UC Berkeley Chancellor Nicholas Dirks denounced President Donald Trump’s executive order on immigration on Sunday and advised students and staff from banned countries not to leave the U.S.
He noted that the ban reflects a pivitol moment in U.S. policy — one in which the nation's values and ideals will be tested.
“Beyond the (Executive Order’s) effect on the Berkeley community, there is a far larger story at play: our country itself is at an historic crossroads, in debate not simply over a particular immigration policy, but over the very ideals that define our nation,” Dirks wrote.
Trump’s order, issued Friday, indefinitely suspends Syrian refugees’ entry to the U.S., while also barring entry of individuals from Iraq, Iran, Libya, Somalia, Sudan and Yemen for 90 days.
The order’s impact was immediate. Many affected travelers were mid-air when it came down, leading to chaos and a slew of protests at airport terminals across the country. In the Bay Area, thousands flocked to San Francisco International Airport to demand the release of detainees.

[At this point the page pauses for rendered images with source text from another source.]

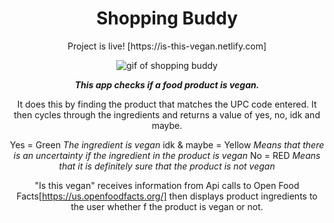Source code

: <h1 id="header" align="center">
Shopping Buddy
</h1>
<div align="center">
Project is live! 
[https://is-this-vegan.netlify.com]

<p align="center" width="800" height="600"><img src="images/vegan-app.gif" alt="gif of shopping buddy"/></p> 

***This app checks if a food product is vegan.***

It does this by finding the product that matches the UPC code entered. It then cycles through the ingredients and returns a value of yes, no, idk and maybe.

Yes = Green *The ingredient is vegan*
idk & maybe = Yellow *Means that there is an uncertainty if the ingredient in the product is vegan*
No = RED *Means that it is definitely sure that the product is not vegan*

"Is this vegan" receives information from Api calls to Open Food Facts[https://us.openfoodfacts.org/] then displays product ingredients to the user whether f the product is vegan or not. 
<div>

University of California President Janet Napolitano also advised some students and faculty not to leave the United States — even if they hold visas or are lawful permanent residents.
Individuals originally from the banned countries with immigrant and nonimmigrant visas, as well as those with green cards, have been denied entry into the United States. At least 375 travelers have been impacted by the ban, according to the Department of Homeland Security.
It’s unclear if any Berkeley students were detained at airports over the weekend, but other schools, including Stanford, reported that students coming back from research trips were handcuffed upon trying to enter the country.
"I felt humiliated and scared," Nisrin Elamin, a PhD student at Stanford, told NBC Bay Area. "At that point, I thought I was probably going to either get deported or detained in some place. Why else would they put handcuffs on me? And I started crying."
Dirks directed worried community members to take advantage of the campus’ mental health resources and to brief themselves on information provided by the Berkeley International Office.
“Right now, it is paramount that the students, staff and faculty affected by this EO find the support they need,” Dirks wrote.
A statement from the president of the American Association of Universities urged the Trump administration to immediately lift the ban and to protect students like Elamin.
“The order is stranding students who have been approved to study here and are trying to get back to campus, and threatens to disrupt the education and research of many others,” President Mary Sue Cleman wrote.